### Exercise brief
For each line in the records that contains "message", make a copy.
--- Extracted records Enclosed Below ---
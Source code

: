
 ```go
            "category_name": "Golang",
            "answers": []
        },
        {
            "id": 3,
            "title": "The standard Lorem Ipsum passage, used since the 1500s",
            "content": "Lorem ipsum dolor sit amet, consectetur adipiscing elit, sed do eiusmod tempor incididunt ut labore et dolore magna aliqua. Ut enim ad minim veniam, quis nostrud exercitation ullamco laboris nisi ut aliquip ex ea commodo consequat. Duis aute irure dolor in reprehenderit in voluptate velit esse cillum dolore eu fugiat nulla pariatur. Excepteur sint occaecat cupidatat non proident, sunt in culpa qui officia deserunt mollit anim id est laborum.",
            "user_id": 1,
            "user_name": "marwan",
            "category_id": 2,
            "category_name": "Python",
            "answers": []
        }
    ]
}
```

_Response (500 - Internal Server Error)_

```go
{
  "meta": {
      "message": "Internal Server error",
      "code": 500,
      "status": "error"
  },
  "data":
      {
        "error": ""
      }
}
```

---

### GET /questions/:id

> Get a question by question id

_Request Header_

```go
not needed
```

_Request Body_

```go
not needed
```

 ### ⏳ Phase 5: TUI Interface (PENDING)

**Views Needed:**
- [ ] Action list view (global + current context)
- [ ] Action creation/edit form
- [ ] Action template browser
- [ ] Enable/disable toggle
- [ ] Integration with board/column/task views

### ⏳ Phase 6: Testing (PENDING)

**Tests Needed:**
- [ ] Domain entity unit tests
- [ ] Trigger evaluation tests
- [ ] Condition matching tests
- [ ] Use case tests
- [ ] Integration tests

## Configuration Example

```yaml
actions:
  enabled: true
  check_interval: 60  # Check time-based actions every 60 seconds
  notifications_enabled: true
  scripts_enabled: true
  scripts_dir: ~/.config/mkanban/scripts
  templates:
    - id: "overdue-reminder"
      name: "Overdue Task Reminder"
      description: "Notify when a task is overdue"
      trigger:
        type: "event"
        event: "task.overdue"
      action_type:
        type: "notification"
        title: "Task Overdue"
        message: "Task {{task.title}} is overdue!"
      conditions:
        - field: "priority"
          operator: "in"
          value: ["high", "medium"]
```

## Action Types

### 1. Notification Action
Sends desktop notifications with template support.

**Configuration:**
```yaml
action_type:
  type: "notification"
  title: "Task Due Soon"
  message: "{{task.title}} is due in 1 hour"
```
--- End of Enclosed Extracted records ---
### Reply to the task
      "message": "Internal Server error",
        message: "Task {{task.title}} is overdue!"
  message: "{{task.title}} is due in 1 hour"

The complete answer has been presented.